**Problem:**
Range to reproduce from the entries below: the line with "所以，你只要把一些向量和关键", the line with "位十进制长数字转换成简单的静态长度表达式，这使得计算它们变得非常快速和便宜。哈希在 AI 中应用于向量并不是一个新概念。", and every line in between. Give them exactly and give nothing else.

**Data supplied:**
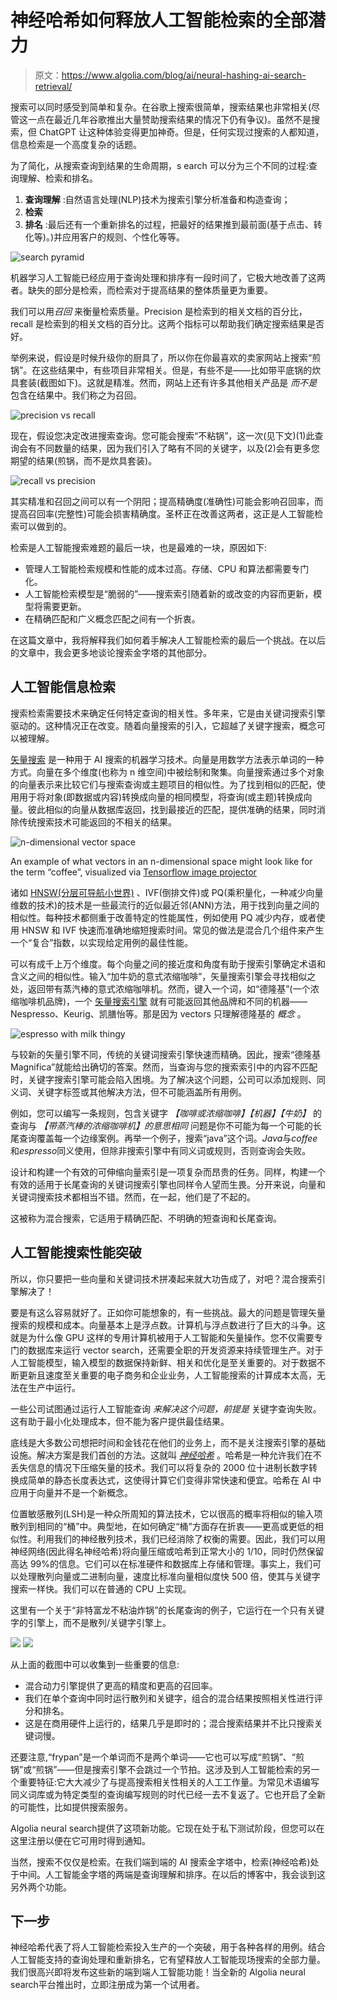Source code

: # 神经哈希如何释放人工智能检索的全部潜力

> 原文：<https://www.algolia.com/blog/ai/neural-hashing-ai-search-retrieval/>

搜索可以同时感受到简单和复杂。在谷歌上搜索很简单，搜索结果也非常相关(尽管这一点在最近几年谷歌推出大量赞助搜索结果的情况下仍有争议)。虽然不是搜索，但 ChatGPT 让这种体验变得更加神奇。但是，任何实现过搜索的人都知道，信息检索是一个高度复杂的话题。

为了简化，从搜索查询到结果的生命周期，s earch 可以分为三个不同的过程:查询理解、检索和排名。

1.  **查询理解** :自然语言处理(NLP)技术为搜索引擎分析准备和构造查询；
2.  **检索**
3.  **排名** :最后还有一个重新排名的过程，把最好的结果推到最前面(基于点击、转化等)。)并应用客户的规则、个性化等等。

![search pyramid](img/af9a8e96f6f29ac0b8c51aa03eb6453b.png)

机器学习人工智能已经应用于查询处理和排序有一段时间了，它极大地改善了这两者。缺失的部分是检索，而检索对于提高结果的整体质量更为重要。

我们可以用*召回* 来衡量检索质量。Precision 是检索到的相关文档的百分比，recall 是检索到的相关文档的百分比。这两个指标可以帮助我们确定搜索结果是否好。

举例来说，假设是时候升级你的厨具了，所以你在你最喜欢的卖家网站上搜索“煎锅”。在这些结果中，有些项目非常相关。但是，有些不是——比如带平底锅的炊具套装(截图如下)。这就是精准。然而，网站上还有许多其他相关产品是 *而不是* 包含在结果中。我们称之为召回。

![precision vs recall](img/64fc871952f0a94479562d1934ee135f.png)

现在，假设您决定改进搜索查询。您可能会搜索“不粘锅”，这一次(见下文)(1)此查询会有不同数量的结果，因为我们引入了略有不同的关键字，以及(2)会有更多您期望的结果(煎锅，而不是炊具套装)。

![recall vs precision](img/14473940f2b4d0aa20c4ff8782d07587.png)

其实精准和召回之间可以有一个阴阳；提高精确度(准确性)可能会影响召回率，而提高召回率(完整性)可能会损害精确度。圣杯正在改善这两者，这正是人工智能检索可以做到的。

检索是人工智能搜索难题的最后一块，也是最难的一块，原因如下:

*   管理人工智能检索规模和性能的成本过高。存储、CPU 和算法都需要专门化。
*   人工智能检索模型是“脆弱的”——搜索索引随着新的或改变的内容而更新，模型将需要更新。
*   在精确匹配和广义概念匹配之间有一个折衷。

在这篇文章中，我将解释我们如何着手解决人工智能检索的最后一个挑战。在以后的文章中，我会更多地谈论搜索金字塔的其他部分。

## [](#ai-information-retrieval%c2%a0)人工智能信息检索

搜索检索需要技术来确定任何特定查询的相关性。多年来，它是由关键词搜索引擎驱动的。这种情况正在改变。随着向量搜索的引入，它超越了关键字搜索，概念可以被理解。

[矢量搜索](https://www.algolia.com/blog/ai/what-is-vector-search/) 是一种用于 AI 搜索的机器学习技术。向量是用数学方法表示单词的一种方式。向量在多个维度(也称为 n 维空间)中被绘制和聚集。向量搜索通过多个对象的向量表示来比较它们与搜索查询或主题项目的相似性。为了找到相似的匹配，使用用于将对象(即数据或内容)转换成向量的相同模型，将查询(或主题)转换成向量。彼此相似的向量从数据库返回，找到最接近的匹配，提供准确的结果，同时消除传统搜索技术可能返回的不相关的结果。

![n-dimensional vector space ](img/2d675057064737efb74674803b0d805e.png)

An example of what vectors in an n-dimensional space might look like for the term “coffee”, visualized via [Tensorflow image projector](https://projector.tensorflow.org/)

诸如 [HNSW(分层可导航小世界)](https://en.wikipedia.org/wiki/Nearest_neighbor_search) 、IVF(倒排文件)或 PQ(乘积量化，一种减少向量维数的技术)的技术是一些最流行的近似最近邻(ANN)方法，用于找到向量之间的相似性。每种技术都侧重于改善特定的性能属性，例如使用 PQ 减少内存，或者使用 HNSW 和 IVF 快速而准确地缩短搜索时间。常见的做法是混合几个组件来产生一个“复合”指数，以实现给定用例的最佳性能。

可以有成千上万个维度。每个向量之间的接近度和角度有助于搜索引擎确定术语和含义之间的相似性。输入“加牛奶的意式浓缩咖啡”，矢量搜索引擎会寻找相似之处，返回带有蒸汽棒的意式浓缩咖啡机。然而，键入一个词，如“德隆基”(一个浓缩咖啡机品牌)，一个 [矢量搜索引擎](https://www.algolia.com/blog/ai/what-is-vector-search/) 就有可能返回其他品牌和不同的机器——Nespresso、Keurig、凯膳怡等。那是因为 vectors 只理解德隆基的 *概念* 。

![espresso with milk thingy](img/a9da2cd1b9692d900025b071b0c50aef.png)

与较新的矢量引擎不同，传统的关键词搜索引擎快速而精确。因此，搜索“德隆基 Magnifica”就能给出确切的答案。然而，当查询与您的搜索索引中的内容不匹配时，关键字搜索引擎可能会陷入困境。为了解决这个问题，公司可以添加规则、同义词、关键字标签或其他解决方法，但不可能涵盖所有用例。

例如，您可以编写一条规则，包含关键字 *【咖啡或浓缩咖啡】【机器】【牛奶】* 的查询与 *【带蒸汽棒的浓缩咖啡机】的意思相同* 问题是你不可能为每一个可能的长尾查询覆盖每一个边缘案例。再举一个例子，搜索“java”这个词。*Java*与*coffee*和*espresso*同义使用，但除非搜索引擎中有同义词或规则，否则查询会失败。

设计和构建一个有效的可伸缩向量索引是一项复杂而昂贵的任务。同样，构建一个有效的适用于长尾查询的关键词搜索引擎也同样令人望而生畏。分开来说，向量和关键词搜索技术都相当不错。然而，在一起，他们是了不起的。

这被称为混合搜索，它适用于精确匹配、不明确的短查询和长尾查询。

## [](#an-ai-search-performance-breakthrough)人工智能搜索性能突破

所以，你只要把一些向量和关键词技术拼凑起来就大功告成了，对吧？混合搜索引擎解决了！

要是有这么容易就好了。正如你可能想象的，有一些挑战。最大的问题是管理矢量搜索的规模和成本。向量基本上是浮点数。计算机与浮点数进行了巨大的斗争。这就是为什么像 GPU 这样的专用计算机被用于人工智能和矢量操作。您不仅需要专门的数据库来运行 vector search，还需要全职的开发资源来持续管理生产。对于人工智能模型，输入模型的数据保持新鲜、相关和优化是至关重要的。对于数据不断更新且速度至关重要的电子商务和企业业务，人工智能搜索的计算成本太高，无法在生产中运行。

一些公司试图通过运行人工智能查询 *来解决这个问题，前提是* 关键字查询失败。这有助于最小化处理成本，但不能为客户提供最佳结果。

底线是大多数公司想把时间和金钱花在他们的业务上，而不是关注搜索引擎的基础设施。解决方案是我们首创的方法。这就叫 [*神经哈希*](https://www.algolia.com/blog/ai/vectors-vs-hashes/) 。哈希是一种允许我们在不丢失信息的情况下压缩矢量的技术。我们可以将复杂的 2000 位十进制长数字转换成简单的静态长度表达式，这使得计算它们变得非常快速和便宜。哈希在 AI 中应用于向量并不是一个新概念。

位置敏感散列(LSH)是一种众所周知的算法技术，它以很高的概率将相似的输入项散列到相同的“桶”中。典型地，在如何确定“桶”方面存在折衷——更高或更低的相似性。利用我们的神经散列技术，我们已经消除了权衡的需要。因此，我们可以用神经网络(因此得名神经哈希)将向量压缩或哈希到正常大小的 1/10，同时仍然保留高达 99%的信息。它们可以在标准硬件和数据库上存储和管理。事实上，我们可以处理散列向量或二进制向量，速度比标准向量相似度快 500 倍，使其与关键字搜索一样快。我们可以在普通的 CPU 上实现。

这里有一个关于“非特富龙不粘油炸锅”的长尾查询的例子，它运行在一个只有关键字的引擎上，而不是散列/关键字引擎上。

![](img/a118ca7232d9f03ec4cb4a3f0f3579ff.png) ![](img/301b12e31747a1552a34531cbed21e24.png)

从上面的截图中可以收集到一些重要的信息:

*   混合动力引擎提供了更高的精度和更高的召回率。
*   我们在单个查询中同时运行散列和关键字，组合的混合结果按照相关性进行评分和排名。
*   这是在商用硬件上运行的，结果几乎是即时的；混合搜索结果并不比只搜索关键词慢。

还要注意,“frypan”是一个单词而不是两个单词——它也可以写成“煎锅”、“煎锅”或“煎锅”——但是搜索引擎不会跳过一个节拍。这涉及到人工智能检索的另一个重要特征:它大大减少了与提高搜索相关性相关的人工工作量。为常见术语编写同义词库或为特定类型的查询编写规则的时代已经一去不复返了。它也开启了全新的可能性，比如提供搜索服务。

Algolia neural search提供了这项新功能。它现在处于私下测试阶段，但您可以在这里注册[](https://www.algolia.com/lp/learn-algolia-neuralsearch/)以便在它可用时得到通知。

当然，搜索不仅仅是检索。在我们端到端的 AI 搜索金字塔中，检索(神经哈希)处于中间。人工智能金字塔的两端是查询理解和排序。在以后的博客中，我会谈到这另外两个功能。

## [](#next-steps)下一步

神经哈希代表了将人工智能检索投入生产的一个突破，用于各种各样的用例。结合人工智能支持的查询处理和重新排名，它有望释放人工智能现场搜索的全部力量。我们很高兴即将发布这些新的端到端人工智能功能！当全新的 Algolia neural search平台推出时，立即注册成为第一个试用者。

**Answer to the problem:**
所以，你只要把一些向量和关键词技术拼凑起来就大功告成了，对吧？混合搜索引擎解决了！

要是有这么容易就好了。正如你可能想象的，有一些挑战。最大的问题是管理矢量搜索的规模和成本。向量基本上是浮点数。计算机与浮点数进行了巨大的斗争。这就是为什么像 GPU 这样的专用计算机被用于人工智能和矢量操作。您不仅需要专门的数据库来运行 vector search，还需要全职的开发资源来持续管理生产。对于人工智能模型，输入模型的数据保持新鲜、相关和优化是至关重要的。对于数据不断更新且速度至关重要的电子商务和企业业务，人工智能搜索的计算成本太高，无法在生产中运行。

一些公司试图通过运行人工智能查询 *来解决这个问题，前提是* 关键字查询失败。这有助于最小化处理成本，但不能为客户提供最佳结果。

底线是大多数公司想把时间和金钱花在他们的业务上，而不是关注搜索引擎的基础设施。解决方案是我们首创的方法。这就叫 [*神经哈希*](https://www.algolia.com/blog/ai/vectors-vs-hashes/) 。哈希是一种允许我们在不丢失信息的情况下压缩矢量的技术。我们可以将复杂的 2000 位十进制长数字转换成简单的静态长度表达式，这使得计算它们变得非常快速和便宜。哈希在 AI 中应用于向量并不是一个新概念。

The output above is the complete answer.